The House Judiciary Committee has intensified its investigation into alleged antitrust violations by Ivy League universities, issuing subpoenas to Brown University and the University of Pennsylvania on Tuesday. The move follows a similar subpoena issued last week to Harvard University, as lawmakers examine whether elite institutions coordinated tuition hikes and engaged in discriminatory financial aid practices.
Led by Chair Rep. Jim Jordan (R-Ohio) and Subcommittee Chair Scott Fitzgerald (R-Wisconsin), the committee is probing into whether Ivy League schools engaged in price-fixing by collectively raising tuition rates and using detailed financial information about applicants to shape aid packages in ways that maximized revenue—a practice they liken to price discrimination.
The investigation stems from an earlier request made in April, in which all eight Ivy League universities—including Yale University, Princeton University, Columbia University, Cornell University, and Dartmouth College—were asked to hand over internal records, communications, and emails related to financial aid and admissions dating back six years. While only Brown, Penn, and Harvard have received subpoenas so far, it remains unclear whether others will follow.
In letters accompanying the subpoenas, Jordan and Fitzgerald criticized Brown’s and Penn’s prior responses as “inadequate.” The committee claims it needs the documents to inform potential legislative reforms, including whether current antitrust penalties and enforcement mechanisms are sufficient to deter anti-competitive behavior in higher education.

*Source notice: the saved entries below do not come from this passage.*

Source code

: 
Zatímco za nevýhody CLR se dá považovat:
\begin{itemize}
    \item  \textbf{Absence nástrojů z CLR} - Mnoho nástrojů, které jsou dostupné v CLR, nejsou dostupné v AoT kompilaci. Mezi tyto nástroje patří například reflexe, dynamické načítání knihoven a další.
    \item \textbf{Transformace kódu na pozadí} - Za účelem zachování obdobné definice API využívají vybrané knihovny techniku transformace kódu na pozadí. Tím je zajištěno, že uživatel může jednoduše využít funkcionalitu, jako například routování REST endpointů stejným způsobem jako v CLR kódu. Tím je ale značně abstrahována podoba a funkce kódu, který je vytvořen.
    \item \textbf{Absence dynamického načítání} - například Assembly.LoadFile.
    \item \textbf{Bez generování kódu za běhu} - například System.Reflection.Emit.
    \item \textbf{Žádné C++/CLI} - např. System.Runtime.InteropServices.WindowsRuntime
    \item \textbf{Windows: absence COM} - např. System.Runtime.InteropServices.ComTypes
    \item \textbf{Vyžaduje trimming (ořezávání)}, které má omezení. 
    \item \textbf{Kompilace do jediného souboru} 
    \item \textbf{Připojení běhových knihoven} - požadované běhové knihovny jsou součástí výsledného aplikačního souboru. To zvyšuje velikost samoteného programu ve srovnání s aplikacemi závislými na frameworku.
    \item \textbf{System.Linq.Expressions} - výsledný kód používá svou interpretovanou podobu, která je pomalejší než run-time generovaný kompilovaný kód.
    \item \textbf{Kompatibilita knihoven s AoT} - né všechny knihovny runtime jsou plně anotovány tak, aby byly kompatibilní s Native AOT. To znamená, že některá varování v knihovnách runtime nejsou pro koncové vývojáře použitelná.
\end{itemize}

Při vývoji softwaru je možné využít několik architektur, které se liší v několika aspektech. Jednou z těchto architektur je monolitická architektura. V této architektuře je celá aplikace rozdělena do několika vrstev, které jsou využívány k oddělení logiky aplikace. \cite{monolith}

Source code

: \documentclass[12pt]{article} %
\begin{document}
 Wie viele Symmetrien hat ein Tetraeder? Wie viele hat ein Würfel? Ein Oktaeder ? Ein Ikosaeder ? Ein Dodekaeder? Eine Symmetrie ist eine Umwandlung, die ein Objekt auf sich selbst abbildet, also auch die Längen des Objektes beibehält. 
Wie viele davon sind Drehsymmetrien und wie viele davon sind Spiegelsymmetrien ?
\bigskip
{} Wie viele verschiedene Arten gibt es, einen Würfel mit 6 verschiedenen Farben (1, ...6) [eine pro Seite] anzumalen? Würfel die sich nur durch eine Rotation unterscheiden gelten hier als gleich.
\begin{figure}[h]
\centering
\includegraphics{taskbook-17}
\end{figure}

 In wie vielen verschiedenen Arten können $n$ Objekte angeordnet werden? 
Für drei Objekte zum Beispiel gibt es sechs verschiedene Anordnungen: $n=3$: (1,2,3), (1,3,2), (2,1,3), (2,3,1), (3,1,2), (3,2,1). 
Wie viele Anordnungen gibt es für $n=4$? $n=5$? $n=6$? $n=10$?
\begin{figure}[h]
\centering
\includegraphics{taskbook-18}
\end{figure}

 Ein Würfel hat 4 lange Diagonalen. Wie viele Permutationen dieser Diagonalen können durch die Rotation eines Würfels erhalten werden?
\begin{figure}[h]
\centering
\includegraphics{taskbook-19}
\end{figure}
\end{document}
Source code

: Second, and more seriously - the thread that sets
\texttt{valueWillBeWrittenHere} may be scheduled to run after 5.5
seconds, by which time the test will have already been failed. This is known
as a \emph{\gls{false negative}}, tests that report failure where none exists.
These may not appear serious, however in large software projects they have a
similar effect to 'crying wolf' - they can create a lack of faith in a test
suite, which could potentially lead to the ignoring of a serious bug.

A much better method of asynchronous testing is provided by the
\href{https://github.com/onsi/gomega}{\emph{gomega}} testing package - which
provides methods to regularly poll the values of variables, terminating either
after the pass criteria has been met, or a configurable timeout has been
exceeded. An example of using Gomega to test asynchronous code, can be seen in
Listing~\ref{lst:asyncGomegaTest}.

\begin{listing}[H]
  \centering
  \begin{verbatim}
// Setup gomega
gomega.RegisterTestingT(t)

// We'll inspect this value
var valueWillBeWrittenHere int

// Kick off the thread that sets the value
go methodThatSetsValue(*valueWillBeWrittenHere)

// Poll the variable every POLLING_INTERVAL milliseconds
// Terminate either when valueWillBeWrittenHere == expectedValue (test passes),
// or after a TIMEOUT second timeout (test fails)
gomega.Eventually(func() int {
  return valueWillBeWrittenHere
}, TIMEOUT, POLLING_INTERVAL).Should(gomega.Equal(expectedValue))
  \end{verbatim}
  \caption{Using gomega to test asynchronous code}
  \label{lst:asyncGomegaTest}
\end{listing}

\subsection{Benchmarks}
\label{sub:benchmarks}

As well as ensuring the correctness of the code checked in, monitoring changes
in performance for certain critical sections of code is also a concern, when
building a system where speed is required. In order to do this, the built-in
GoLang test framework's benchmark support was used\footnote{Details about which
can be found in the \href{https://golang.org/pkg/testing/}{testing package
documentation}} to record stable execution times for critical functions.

Brown pushed back on the subpoena, maintaining it has been cooperative. “While the House Committee’s July 1 subpoena was unnecessary given our voluntary compliance,” a university spokesperson told CNBC, “we fully recognize the committee’s oversight authority and will continue to provide the committee with information it has requested.”
Penn similarly defended its engagement. A spokesperson stated the school has “promptly and consistently” responded to the committee’s requests and has already provided over 8,000 pages of documents.
This congressional inquiry runs parallel to a broader antitrust lawsuit that has rocked the country’s most prestigious universities. In January, Johns Hopkins University and Caltech agreed to pay a combined $35.2 million to settle allegations they favored wealthy applicants in violation of “need-blind” admissions policies. That lawsuit, first filed in 2022, has so far yielded nearly $320 million in settlements from multiple schools—including Brown, Yale, and Columbia—though all deny wrongdoing.
The outcomes of both the court case and the congressional probe could have lasting implications on how elite universities structure tuition and financial aid. For now, the Ivy League faces mounting legal and political scrutiny from a Republican-led committee whose broader track record includes other efforts to challenge the autonomy of higher education institutions.